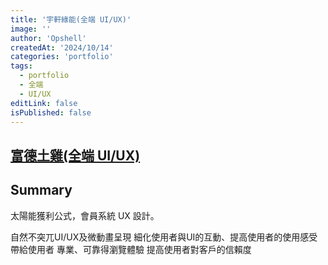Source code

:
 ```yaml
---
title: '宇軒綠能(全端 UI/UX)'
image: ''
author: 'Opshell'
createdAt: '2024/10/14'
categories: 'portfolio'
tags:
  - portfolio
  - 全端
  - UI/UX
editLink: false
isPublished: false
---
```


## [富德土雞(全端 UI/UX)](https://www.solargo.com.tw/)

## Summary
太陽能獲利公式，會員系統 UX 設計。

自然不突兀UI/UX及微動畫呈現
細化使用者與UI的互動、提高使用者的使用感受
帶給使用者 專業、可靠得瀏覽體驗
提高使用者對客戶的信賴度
━━━━━━━━━━━━━━━━
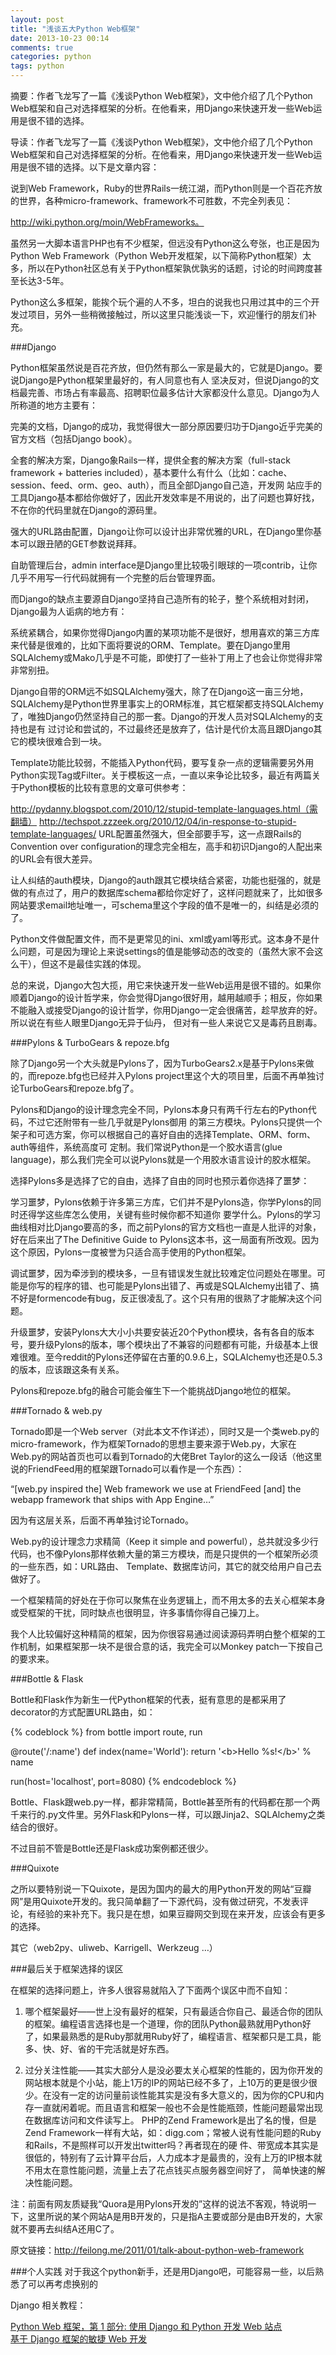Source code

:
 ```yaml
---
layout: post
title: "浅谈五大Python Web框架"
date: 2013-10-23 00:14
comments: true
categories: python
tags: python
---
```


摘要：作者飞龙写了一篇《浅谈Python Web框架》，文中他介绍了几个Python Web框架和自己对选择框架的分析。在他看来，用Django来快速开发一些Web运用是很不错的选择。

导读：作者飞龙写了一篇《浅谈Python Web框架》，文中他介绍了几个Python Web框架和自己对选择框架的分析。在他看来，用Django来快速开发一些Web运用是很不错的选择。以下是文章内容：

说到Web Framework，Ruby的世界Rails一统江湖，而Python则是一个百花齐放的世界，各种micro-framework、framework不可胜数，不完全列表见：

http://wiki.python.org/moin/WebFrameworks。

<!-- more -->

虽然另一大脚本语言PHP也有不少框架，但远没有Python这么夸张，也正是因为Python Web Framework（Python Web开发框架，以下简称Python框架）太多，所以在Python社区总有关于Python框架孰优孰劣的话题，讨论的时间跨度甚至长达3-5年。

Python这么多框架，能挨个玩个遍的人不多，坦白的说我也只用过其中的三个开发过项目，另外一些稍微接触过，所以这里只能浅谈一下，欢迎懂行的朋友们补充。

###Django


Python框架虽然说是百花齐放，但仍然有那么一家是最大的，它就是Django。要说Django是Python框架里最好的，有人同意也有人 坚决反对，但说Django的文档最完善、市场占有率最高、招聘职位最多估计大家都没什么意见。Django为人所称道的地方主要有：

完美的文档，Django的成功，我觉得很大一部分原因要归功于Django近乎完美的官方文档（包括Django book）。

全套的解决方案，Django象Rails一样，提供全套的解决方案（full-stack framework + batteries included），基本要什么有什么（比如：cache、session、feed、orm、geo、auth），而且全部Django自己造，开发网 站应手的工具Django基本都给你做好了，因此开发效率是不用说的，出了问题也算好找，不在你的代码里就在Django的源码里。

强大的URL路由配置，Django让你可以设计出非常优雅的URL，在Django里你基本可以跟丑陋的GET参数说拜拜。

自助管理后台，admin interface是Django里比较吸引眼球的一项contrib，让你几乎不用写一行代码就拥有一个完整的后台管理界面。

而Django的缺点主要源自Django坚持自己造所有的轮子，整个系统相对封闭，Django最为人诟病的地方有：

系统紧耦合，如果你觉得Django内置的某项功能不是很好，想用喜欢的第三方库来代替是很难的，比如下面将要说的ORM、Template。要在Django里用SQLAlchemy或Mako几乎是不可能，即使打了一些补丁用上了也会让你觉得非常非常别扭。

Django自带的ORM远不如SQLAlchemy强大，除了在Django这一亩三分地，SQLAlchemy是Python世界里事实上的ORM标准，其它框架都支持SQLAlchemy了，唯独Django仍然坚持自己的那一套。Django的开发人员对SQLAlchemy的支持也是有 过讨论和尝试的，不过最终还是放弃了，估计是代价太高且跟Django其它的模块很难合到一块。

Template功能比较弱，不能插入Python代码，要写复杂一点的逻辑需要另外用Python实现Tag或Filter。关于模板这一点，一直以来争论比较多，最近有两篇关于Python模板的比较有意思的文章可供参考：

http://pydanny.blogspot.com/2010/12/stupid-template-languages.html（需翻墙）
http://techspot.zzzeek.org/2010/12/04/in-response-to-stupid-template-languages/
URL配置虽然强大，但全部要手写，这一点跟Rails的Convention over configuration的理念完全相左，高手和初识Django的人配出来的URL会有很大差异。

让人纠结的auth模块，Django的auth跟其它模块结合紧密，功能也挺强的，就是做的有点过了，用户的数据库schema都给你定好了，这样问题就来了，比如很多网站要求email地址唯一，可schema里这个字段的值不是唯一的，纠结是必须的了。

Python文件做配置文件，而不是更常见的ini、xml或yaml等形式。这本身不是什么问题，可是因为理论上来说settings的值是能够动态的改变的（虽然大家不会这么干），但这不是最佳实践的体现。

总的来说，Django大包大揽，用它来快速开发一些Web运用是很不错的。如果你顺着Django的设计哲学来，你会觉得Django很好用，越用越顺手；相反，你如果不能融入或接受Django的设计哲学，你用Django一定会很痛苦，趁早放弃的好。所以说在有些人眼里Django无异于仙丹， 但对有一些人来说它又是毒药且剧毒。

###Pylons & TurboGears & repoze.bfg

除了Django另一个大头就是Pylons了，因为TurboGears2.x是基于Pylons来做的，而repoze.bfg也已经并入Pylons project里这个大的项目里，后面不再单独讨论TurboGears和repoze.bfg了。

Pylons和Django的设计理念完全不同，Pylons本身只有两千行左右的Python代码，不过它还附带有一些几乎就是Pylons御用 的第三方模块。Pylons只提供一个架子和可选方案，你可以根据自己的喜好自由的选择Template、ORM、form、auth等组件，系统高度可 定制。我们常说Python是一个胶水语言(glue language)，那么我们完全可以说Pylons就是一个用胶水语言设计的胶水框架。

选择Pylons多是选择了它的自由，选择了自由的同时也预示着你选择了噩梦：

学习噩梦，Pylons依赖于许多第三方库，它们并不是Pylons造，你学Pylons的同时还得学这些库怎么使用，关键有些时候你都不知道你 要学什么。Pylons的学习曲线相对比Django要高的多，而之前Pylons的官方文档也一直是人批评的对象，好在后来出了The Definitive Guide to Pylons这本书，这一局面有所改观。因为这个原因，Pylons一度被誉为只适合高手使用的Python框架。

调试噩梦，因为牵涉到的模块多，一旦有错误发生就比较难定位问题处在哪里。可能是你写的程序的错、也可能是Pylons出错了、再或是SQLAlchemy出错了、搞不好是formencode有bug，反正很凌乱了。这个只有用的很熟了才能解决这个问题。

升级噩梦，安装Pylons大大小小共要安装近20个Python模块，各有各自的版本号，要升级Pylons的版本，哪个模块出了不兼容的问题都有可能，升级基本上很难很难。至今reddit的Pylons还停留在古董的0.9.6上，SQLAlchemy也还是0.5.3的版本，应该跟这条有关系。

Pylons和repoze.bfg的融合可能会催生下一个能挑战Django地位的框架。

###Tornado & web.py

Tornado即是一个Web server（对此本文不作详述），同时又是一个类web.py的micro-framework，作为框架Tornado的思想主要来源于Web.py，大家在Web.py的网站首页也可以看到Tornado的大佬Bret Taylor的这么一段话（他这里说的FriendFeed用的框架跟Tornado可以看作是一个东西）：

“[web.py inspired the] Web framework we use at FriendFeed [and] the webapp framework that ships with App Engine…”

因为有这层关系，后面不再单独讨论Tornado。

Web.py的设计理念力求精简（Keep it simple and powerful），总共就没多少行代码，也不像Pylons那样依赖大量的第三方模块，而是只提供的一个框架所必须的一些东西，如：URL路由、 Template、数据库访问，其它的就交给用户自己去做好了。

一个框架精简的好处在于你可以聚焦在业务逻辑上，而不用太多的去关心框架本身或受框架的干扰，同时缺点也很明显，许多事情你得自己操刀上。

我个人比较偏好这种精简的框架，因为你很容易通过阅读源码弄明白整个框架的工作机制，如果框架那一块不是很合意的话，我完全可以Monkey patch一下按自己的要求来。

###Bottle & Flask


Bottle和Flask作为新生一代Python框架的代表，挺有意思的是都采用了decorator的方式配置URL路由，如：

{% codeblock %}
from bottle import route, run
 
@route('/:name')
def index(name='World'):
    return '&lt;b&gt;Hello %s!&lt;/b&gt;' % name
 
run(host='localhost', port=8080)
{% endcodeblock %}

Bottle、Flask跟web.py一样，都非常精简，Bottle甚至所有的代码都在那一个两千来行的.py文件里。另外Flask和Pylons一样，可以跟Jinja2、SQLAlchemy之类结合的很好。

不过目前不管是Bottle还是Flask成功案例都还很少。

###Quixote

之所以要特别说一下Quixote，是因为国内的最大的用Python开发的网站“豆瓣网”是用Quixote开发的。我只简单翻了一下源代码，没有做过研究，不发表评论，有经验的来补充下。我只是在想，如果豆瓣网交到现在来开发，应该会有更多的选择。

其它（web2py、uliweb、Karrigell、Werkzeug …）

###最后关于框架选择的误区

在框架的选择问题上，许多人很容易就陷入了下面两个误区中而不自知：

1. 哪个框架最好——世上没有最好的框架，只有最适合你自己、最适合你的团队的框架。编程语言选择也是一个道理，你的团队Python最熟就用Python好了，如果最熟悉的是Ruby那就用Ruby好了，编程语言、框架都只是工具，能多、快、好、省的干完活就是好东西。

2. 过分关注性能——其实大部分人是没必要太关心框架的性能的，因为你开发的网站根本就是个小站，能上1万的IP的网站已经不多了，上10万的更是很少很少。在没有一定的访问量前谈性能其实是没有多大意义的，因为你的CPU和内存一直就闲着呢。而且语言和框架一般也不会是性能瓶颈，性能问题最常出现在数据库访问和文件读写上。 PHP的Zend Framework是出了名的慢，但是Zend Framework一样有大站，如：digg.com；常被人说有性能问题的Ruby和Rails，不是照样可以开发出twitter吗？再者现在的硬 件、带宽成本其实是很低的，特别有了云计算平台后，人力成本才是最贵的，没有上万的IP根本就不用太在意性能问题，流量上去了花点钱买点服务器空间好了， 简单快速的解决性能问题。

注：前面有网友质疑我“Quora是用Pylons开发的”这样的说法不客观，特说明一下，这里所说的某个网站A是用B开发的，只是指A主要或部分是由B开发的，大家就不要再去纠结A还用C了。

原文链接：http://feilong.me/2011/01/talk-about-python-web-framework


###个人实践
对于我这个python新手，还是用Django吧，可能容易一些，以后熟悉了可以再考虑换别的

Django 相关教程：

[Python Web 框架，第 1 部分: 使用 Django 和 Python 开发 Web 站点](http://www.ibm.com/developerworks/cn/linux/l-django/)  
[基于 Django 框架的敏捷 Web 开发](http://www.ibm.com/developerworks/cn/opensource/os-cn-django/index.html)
━━━━━━━━━━━━━━━━
Work to be completed:
Lines in the material above that include the string "用Django来快速开发一些Web运用是很不错的选择" should be listed.

Finished task:
摘要：作者飞龙写了一篇《浅谈Python Web框架》，文中他介绍了几个Python Web框架和自己对选择框架的分析。在他看来，用Django来快速开发一些Web运用是很不错的选择。
导读：作者飞龙写了一篇《浅谈Python Web框架》，文中他介绍了几个Python Web框架和自己对选择框架的分析。在他看来，用Django来快速开发一些Web运用是很不错的选择。以下是文章内容：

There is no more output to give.